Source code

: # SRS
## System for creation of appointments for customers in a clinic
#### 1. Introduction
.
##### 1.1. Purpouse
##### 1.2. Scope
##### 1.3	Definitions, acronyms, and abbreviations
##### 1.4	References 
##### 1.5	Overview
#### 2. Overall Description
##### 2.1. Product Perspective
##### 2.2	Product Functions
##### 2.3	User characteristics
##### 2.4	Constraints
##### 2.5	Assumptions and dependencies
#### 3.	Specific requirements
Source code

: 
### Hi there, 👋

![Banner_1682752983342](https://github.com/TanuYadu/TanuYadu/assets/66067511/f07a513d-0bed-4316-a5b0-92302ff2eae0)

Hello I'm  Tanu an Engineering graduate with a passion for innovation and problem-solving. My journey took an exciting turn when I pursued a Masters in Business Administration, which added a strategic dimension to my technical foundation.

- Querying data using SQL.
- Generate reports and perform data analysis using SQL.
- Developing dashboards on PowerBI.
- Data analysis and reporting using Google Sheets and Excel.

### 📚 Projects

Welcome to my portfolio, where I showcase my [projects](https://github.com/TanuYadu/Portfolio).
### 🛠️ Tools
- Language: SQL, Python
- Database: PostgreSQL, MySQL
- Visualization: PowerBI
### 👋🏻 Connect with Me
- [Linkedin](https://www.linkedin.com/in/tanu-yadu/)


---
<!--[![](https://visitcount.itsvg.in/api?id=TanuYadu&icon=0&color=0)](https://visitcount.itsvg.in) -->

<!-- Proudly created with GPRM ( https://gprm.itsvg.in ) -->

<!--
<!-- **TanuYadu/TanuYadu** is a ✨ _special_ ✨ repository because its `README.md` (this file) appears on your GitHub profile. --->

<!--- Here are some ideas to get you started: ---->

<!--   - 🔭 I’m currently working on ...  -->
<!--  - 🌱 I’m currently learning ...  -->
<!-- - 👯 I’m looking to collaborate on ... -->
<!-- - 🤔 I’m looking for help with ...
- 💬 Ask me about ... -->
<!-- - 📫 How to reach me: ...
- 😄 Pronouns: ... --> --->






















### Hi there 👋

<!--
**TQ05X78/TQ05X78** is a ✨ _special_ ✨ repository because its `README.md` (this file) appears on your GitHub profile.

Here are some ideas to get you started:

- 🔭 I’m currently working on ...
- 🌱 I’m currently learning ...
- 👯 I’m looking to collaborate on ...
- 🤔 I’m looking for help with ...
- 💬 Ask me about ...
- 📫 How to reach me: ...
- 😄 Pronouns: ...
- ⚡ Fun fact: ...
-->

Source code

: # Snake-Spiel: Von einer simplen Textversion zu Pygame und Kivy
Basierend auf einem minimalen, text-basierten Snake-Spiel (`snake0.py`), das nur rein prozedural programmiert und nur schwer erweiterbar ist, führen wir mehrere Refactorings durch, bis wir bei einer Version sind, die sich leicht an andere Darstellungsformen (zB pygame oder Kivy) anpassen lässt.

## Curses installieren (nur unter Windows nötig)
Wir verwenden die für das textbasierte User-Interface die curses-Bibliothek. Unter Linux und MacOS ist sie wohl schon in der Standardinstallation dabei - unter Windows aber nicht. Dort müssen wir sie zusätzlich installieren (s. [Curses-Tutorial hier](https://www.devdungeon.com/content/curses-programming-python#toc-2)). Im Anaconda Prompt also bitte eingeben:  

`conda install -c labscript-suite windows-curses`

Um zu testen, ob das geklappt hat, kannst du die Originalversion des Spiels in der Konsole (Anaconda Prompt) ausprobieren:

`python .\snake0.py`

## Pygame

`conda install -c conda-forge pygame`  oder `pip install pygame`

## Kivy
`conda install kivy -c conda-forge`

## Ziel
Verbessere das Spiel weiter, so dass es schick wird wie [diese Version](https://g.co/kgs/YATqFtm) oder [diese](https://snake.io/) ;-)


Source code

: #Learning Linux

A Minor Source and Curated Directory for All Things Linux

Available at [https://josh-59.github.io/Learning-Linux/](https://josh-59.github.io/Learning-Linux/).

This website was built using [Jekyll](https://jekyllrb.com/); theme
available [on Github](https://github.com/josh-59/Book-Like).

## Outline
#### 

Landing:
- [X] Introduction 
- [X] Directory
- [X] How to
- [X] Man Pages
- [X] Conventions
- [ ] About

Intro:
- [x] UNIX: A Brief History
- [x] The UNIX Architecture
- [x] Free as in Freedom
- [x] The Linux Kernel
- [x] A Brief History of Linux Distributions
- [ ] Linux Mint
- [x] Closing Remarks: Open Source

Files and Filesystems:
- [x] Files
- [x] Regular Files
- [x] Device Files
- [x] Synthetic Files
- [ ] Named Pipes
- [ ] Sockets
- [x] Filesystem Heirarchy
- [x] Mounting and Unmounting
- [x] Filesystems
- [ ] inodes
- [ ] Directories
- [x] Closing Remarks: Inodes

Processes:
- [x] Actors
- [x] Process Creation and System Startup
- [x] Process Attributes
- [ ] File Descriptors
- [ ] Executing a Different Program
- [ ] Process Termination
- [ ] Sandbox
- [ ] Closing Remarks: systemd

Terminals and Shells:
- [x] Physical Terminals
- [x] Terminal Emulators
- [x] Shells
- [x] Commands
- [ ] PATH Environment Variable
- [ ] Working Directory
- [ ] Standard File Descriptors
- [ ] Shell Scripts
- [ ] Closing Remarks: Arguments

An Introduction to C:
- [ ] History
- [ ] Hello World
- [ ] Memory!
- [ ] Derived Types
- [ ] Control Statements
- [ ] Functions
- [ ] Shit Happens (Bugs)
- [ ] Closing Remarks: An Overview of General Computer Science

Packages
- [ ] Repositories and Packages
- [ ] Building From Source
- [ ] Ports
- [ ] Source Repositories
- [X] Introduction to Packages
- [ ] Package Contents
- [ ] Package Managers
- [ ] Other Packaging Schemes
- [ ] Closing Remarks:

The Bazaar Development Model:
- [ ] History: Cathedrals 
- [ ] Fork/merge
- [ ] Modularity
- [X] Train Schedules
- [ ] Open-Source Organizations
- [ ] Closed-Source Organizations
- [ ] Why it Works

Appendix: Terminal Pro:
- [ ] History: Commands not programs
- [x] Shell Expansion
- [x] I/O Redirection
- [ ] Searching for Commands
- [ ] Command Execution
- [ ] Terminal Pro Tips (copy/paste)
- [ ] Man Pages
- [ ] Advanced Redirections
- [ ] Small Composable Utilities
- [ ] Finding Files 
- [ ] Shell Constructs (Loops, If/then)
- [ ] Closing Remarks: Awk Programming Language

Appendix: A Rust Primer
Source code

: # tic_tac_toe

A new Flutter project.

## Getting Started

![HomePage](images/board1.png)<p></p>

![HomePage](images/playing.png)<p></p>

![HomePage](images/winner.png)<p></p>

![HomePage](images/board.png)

# # # # # # #

What is wanted is an exact copy of the data.

SOLUTION TO THIS TASK>
Source code

: # SRS
## System for creation of appointments for customers in a clinic
#### 1. Introduction
.
##### 1.1. Purpouse
##### 1.2. Scope
##### 1.3	Definitions, acronyms, and abbreviations
##### 1.4	References 
##### 1.5	Overview
#### 2. Overall Description
##### 2.1. Product Perspective
##### 2.2	Product Functions
##### 2.3	User characteristics
##### 2.4	Constraints
##### 2.5	Assumptions and dependencies
#### 3.	Specific requirements
Source code

: 
### Hi there, 👋

![Banner_1682752983342](https://github.com/TanuYadu/TanuYadu/assets/66067511/f07a513d-0bed-4316-a5b0-92302ff2eae0)

Hello I'm  Tanu an Engineering graduate with a passion for innovation and problem-solving. My journey took an exciting turn when I pursued a Masters in Business Administration, which added a strategic dimension to my technical foundation.

- Querying data using SQL.
- Generate reports and perform data analysis using SQL.
- Developing dashboards on PowerBI.
- Data analysis and reporting using Google Sheets and Excel.

### 📚 Projects

Welcome to my portfolio, where I showcase my [projects](https://github.com/TanuYadu/Portfolio).
### 🛠️ Tools
- Language: SQL, Python
- Database: PostgreSQL, MySQL
- Visualization: PowerBI
### 👋🏻 Connect with Me
- [Linkedin](https://www.linkedin.com/in/tanu-yadu/)


---
<!--[![](https://visitcount.itsvg.in/api?id=TanuYadu&icon=0&color=0)](https://visitcount.itsvg.in) -->

<!-- Proudly created with GPRM ( https://gprm.itsvg.in ) -->

<!--
<!-- **TanuYadu/TanuYadu** is a ✨ _special_ ✨ repository because its `README.md` (this file) appears on your GitHub profile. --->

<!--- Here are some ideas to get you started: ---->

<!--   - 🔭 I’m currently working on ...  -->
<!--  - 🌱 I’m currently learning ...  -->
<!-- - 👯 I’m looking to collaborate on ... -->
<!-- - 🤔 I’m looking for help with ...
- 💬 Ask me about ... -->
<!-- - 📫 How to reach me: ...
- 😄 Pronouns: ... --> --->






















### Hi there 👋

<!--
**TQ05X78/TQ05X78** is a ✨ _special_ ✨ repository because its `README.md` (this file) appears on your GitHub profile.

Here are some ideas to get you started:

- 🔭 I’m currently working on ...
- 🌱 I’m currently learning ...
- 👯 I’m looking to collaborate on ...
- 🤔 I’m looking for help with ...
- 💬 Ask me about ...
- 📫 How to reach me: ...
- 😄 Pronouns: ...
- ⚡ Fun fact: ...
-->

Source code

: # Snake-Spiel: Von einer simplen Textversion zu Pygame und Kivy
Basierend auf einem minimalen, text-basierten Snake-Spiel (`snake0.py`), das nur rein prozedural programmiert und nur schwer erweiterbar ist, führen wir mehrere Refactorings durch, bis wir bei einer Version sind, die sich leicht an andere Darstellungsformen (zB pygame oder Kivy) anpassen lässt.

## Curses installieren (nur unter Windows nötig)
Wir verwenden die für das textbasierte User-Interface die curses-Bibliothek. Unter Linux und MacOS ist sie wohl schon in der Standardinstallation dabei - unter Windows aber nicht. Dort müssen wir sie zusätzlich installieren (s. [Curses-Tutorial hier](https://www.devdungeon.com/content/curses-programming-python#toc-2)). Im Anaconda Prompt also bitte eingeben:  

`conda install -c labscript-suite windows-curses`

Um zu testen, ob das geklappt hat, kannst du die Originalversion des Spiels in der Konsole (Anaconda Prompt) ausprobieren:

`python .\snake0.py`

## Pygame

`conda install -c conda-forge pygame`  oder `pip install pygame`

## Kivy
`conda install kivy -c conda-forge`

## Ziel
Verbessere das Spiel weiter, so dass es schick wird wie [diese Version](https://g.co/kgs/YATqFtm) oder [diese](https://snake.io/) ;-)


Source code

: #Learning Linux

A Minor Source and Curated Directory for All Things Linux

Available at [https://josh-59.github.io/Learning-Linux/](https://josh-59.github.io/Learning-Linux/).

This website was built using [Jekyll](https://jekyllrb.com/); theme
available [on Github](https://github.com/josh-59/Book-Like).

## Outline
#### 

Landing:
- [X] Introduction 
- [X] Directory
- [X] How to
- [X] Man Pages
- [X] Conventions
- [ ] About

Intro:
- [x] UNIX: A Brief History
- [x] The UNIX Architecture
- [x] Free as in Freedom
- [x] The Linux Kernel
- [x] A Brief History of Linux Distributions
- [ ] Linux Mint
- [x] Closing Remarks: Open Source

Files and Filesystems:
- [x] Files
- [x] Regular Files
- [x] Device Files
- [x] Synthetic Files
- [ ] Named Pipes
- [ ] Sockets
- [x] Filesystem Heirarchy
- [x] Mounting and Unmounting
- [x] Filesystems
- [ ] inodes
- [ ] Directories
- [x] Closing Remarks: Inodes

Processes:
- [x] Actors
- [x] Process Creation and System Startup
- [x] Process Attributes
- [ ] File Descriptors
- [ ] Executing a Different Program
- [ ] Process Termination
- [ ] Sandbox
- [ ] Closing Remarks: systemd

Terminals and Shells:
- [x] Physical Terminals
- [x] Terminal Emulators
- [x] Shells
- [x] Commands
- [ ] PATH Environment Variable
- [ ] Working Directory
- [ ] Standard File Descriptors
- [ ] Shell Scripts
- [ ] Closing Remarks: Arguments

An Introduction to C:
- [ ] History
- [ ] Hello World
- [ ] Memory!
- [ ] Derived Types
- [ ] Control Statements
- [ ] Functions
- [ ] Shit Happens (Bugs)
- [ ] Closing Remarks: An Overview of General Computer Science

Packages
- [ ] Repositories and Packages
- [ ] Building From Source
- [ ] Ports
- [ ] Source Repositories
- [X] Introduction to Packages
- [ ] Package Contents
- [ ] Package Managers
- [ ] Other Packaging Schemes
- [ ] Closing Remarks:

The Bazaar Development Model:
- [ ] History: Cathedrals 
- [ ] Fork/merge
- [ ] Modularity
- [X] Train Schedules
- [ ] Open-Source Organizations
- [ ] Closed-Source Organizations
- [ ] Why it Works

Appendix: Terminal Pro:
- [ ] History: Commands not programs
- [x] Shell Expansion
- [x] I/O Redirection
- [ ] Searching for Commands
- [ ] Command Execution
- [ ] Terminal Pro Tips (copy/paste)
- [ ] Man Pages
- [ ] Advanced Redirections
- [ ] Small Composable Utilities
- [ ] Finding Files 
- [ ] Shell Constructs (Loops, If/then)
- [ ] Closing Remarks: Awk Programming Language

Appendix: A Rust Primer
Source code

: # tic_tac_toe

A new Flutter project.

## Getting Started

![HomePage](images/board1.png)<p></p>

![HomePage](images/playing.png)<p></p>

![HomePage](images/winner.png)<p></p>

![HomePage](images/board.png)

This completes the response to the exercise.